(Beginning of RECORDS SUPPLIED)
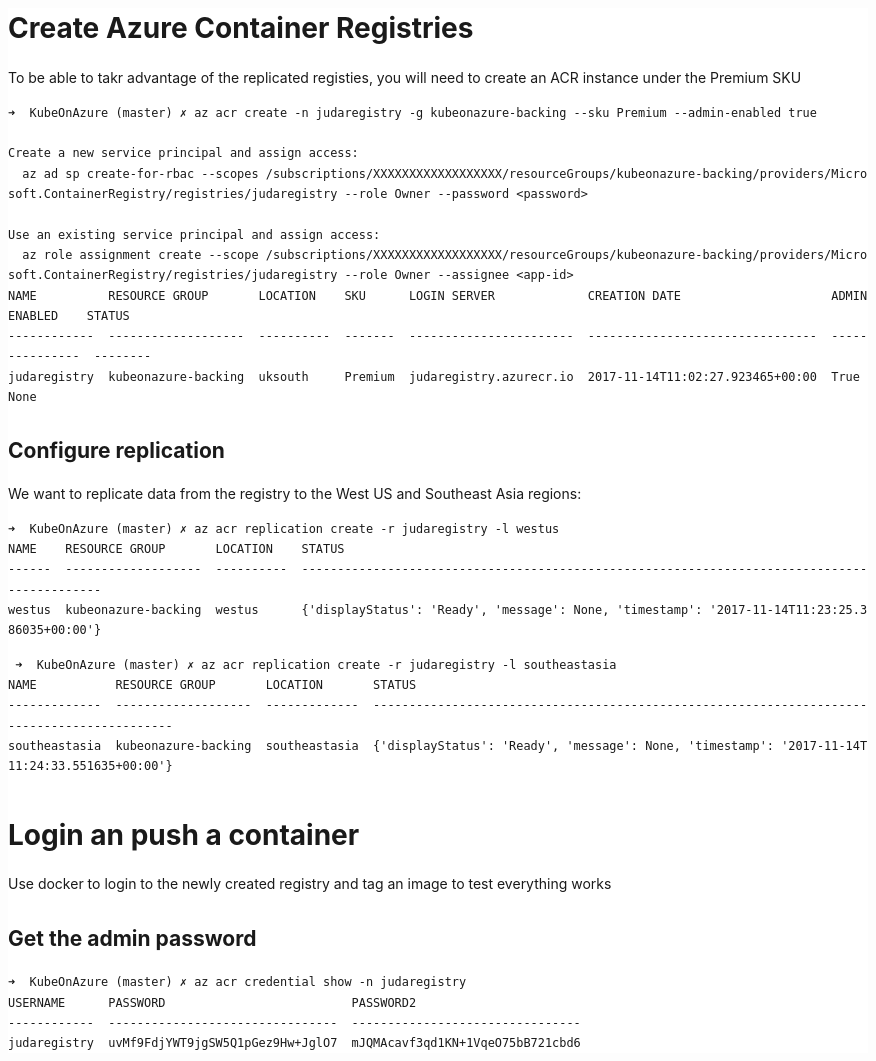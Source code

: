 # Create Azure Container Registries
To be able to takr advantage of the replicated registies, you will need to create an ACR instance under the Premium SKU

```
➜  KubeOnAzure (master) ✗ az acr create -n judaregistry -g kubeonazure-backing --sku Premium --admin-enabled true

Create a new service principal and assign access:
  az ad sp create-for-rbac --scopes /subscriptions/XXXXXXXXXXXXXXXXXX/resourceGroups/kubeonazure-backing/providers/Microsoft.ContainerRegistry/registries/judaregistry --role Owner --password <password>

Use an existing service principal and assign access:
  az role assignment create --scope /subscriptions/XXXXXXXXXXXXXXXXXX/resourceGroups/kubeonazure-backing/providers/Microsoft.ContainerRegistry/registries/judaregistry --role Owner --assignee <app-id>
NAME          RESOURCE GROUP       LOCATION    SKU      LOGIN SERVER             CREATION DATE                     ADMIN ENABLED    STATUS
------------  -------------------  ----------  -------  -----------------------  --------------------------------  ---------------  --------
judaregistry  kubeonazure-backing  uksouth     Premium  judaregistry.azurecr.io  2017-11-14T11:02:27.923465+00:00  True             None
```

## Configure replication
We want to replicate data from the registry to the West US and Southeast Asia regions:

```
➜  KubeOnAzure (master) ✗ az acr replication create -r judaregistry -l westus
NAME    RESOURCE GROUP       LOCATION    STATUS
------  -------------------  ----------  --------------------------------------------------------------------------------------------
westus  kubeonazure-backing  westus      {'displayStatus': 'Ready', 'message': None, 'timestamp': '2017-11-14T11:23:25.386035+00:00'}
```

```
 ➜  KubeOnAzure (master) ✗ az acr replication create -r judaregistry -l southeastasia
NAME           RESOURCE GROUP       LOCATION       STATUS
-------------  -------------------  -------------  --------------------------------------------------------------------------------------------
southeastasia  kubeonazure-backing  southeastasia  {'displayStatus': 'Ready', 'message': None, 'timestamp': '2017-11-14T11:24:33.551635+00:00'}
```

# Login an push a container
Use docker to login to the newly created registry and tag an image to test everything works

## Get the admin password
```
➜  KubeOnAzure (master) ✗ az acr credential show -n judaregistry
USERNAME      PASSWORD                          PASSWORD2
------------  --------------------------------  --------------------------------
judaregistry  uvMf9FdjYWT9jgSW5Q1pGez9Hw+JglO7  mJQMAcavf3qd1KN+1VqeO75bB721cbd6
```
(End of RECORDS SUPPLIED)
Repeat exactly, please: transcribe each entry and leave out the pictures.

- [RESULT OF THIS EXERCISE]
Source code

: # Create Azure Container Registries
To be able to takr advantage of the replicated registies, you will need to create an ACR instance under the Premium SKU

```
➜  KubeOnAzure (master) ✗ az acr create -n judaregistry -g kubeonazure-backing --sku Premium --admin-enabled true

Create a new service principal and assign access:
  az ad sp create-for-rbac --scopes /subscriptions/XXXXXXXXXXXXXXXXXX/resourceGroups/kubeonazure-backing/providers/Microsoft.ContainerRegistry/registries/judaregistry --role Owner --password <password>

Use an existing service principal and assign access:
  az role assignment create --scope /subscriptions/XXXXXXXXXXXXXXXXXX/resourceGroups/kubeonazure-backing/providers/Microsoft.ContainerRegistry/registries/judaregistry --role Owner --assignee <app-id>
NAME          RESOURCE GROUP       LOCATION    SKU      LOGIN SERVER             CREATION DATE                     ADMIN ENABLED    STATUS
------------  -------------------  ----------  -------  -----------------------  --------------------------------  ---------------  --------
judaregistry  kubeonazure-backing  uksouth     Premium  judaregistry.azurecr.io  2017-11-14T11:02:27.923465+00:00  True             None
```

## Configure replication
We want to replicate data from the registry to the West US and Southeast Asia regions:

```
➜  KubeOnAzure (master) ✗ az acr replication create -r judaregistry -l westus
NAME    RESOURCE GROUP       LOCATION    STATUS
------  -------------------  ----------  --------------------------------------------------------------------------------------------
westus  kubeonazure-backing  westus      {'displayStatus': 'Ready', 'message': None, 'timestamp': '2017-11-14T11:23:25.386035+00:00'}
```

```
 ➜  KubeOnAzure (master) ✗ az acr replication create -r judaregistry -l southeastasia
NAME           RESOURCE GROUP       LOCATION       STATUS
-------------  -------------------  -------------  --------------------------------------------------------------------------------------------
southeastasia  kubeonazure-backing  southeastasia  {'displayStatus': 'Ready', 'message': None, 'timestamp': '2017-11-14T11:24:33.551635+00:00'}
```

# Login an push a container
Use docker to login to the newly created registry and tag an image to test everything works

## Get the admin password
```
➜  KubeOnAzure (master) ✗ az acr credential show -n judaregistry
USERNAME      PASSWORD                          PASSWORD2
------------  --------------------------------  --------------------------------
judaregistry  uvMf9FdjYWT9jgSW5Q1pGez9Hw+JglO7  mJQMAcavf3qd1KN+1VqeO75bB721cbd6
```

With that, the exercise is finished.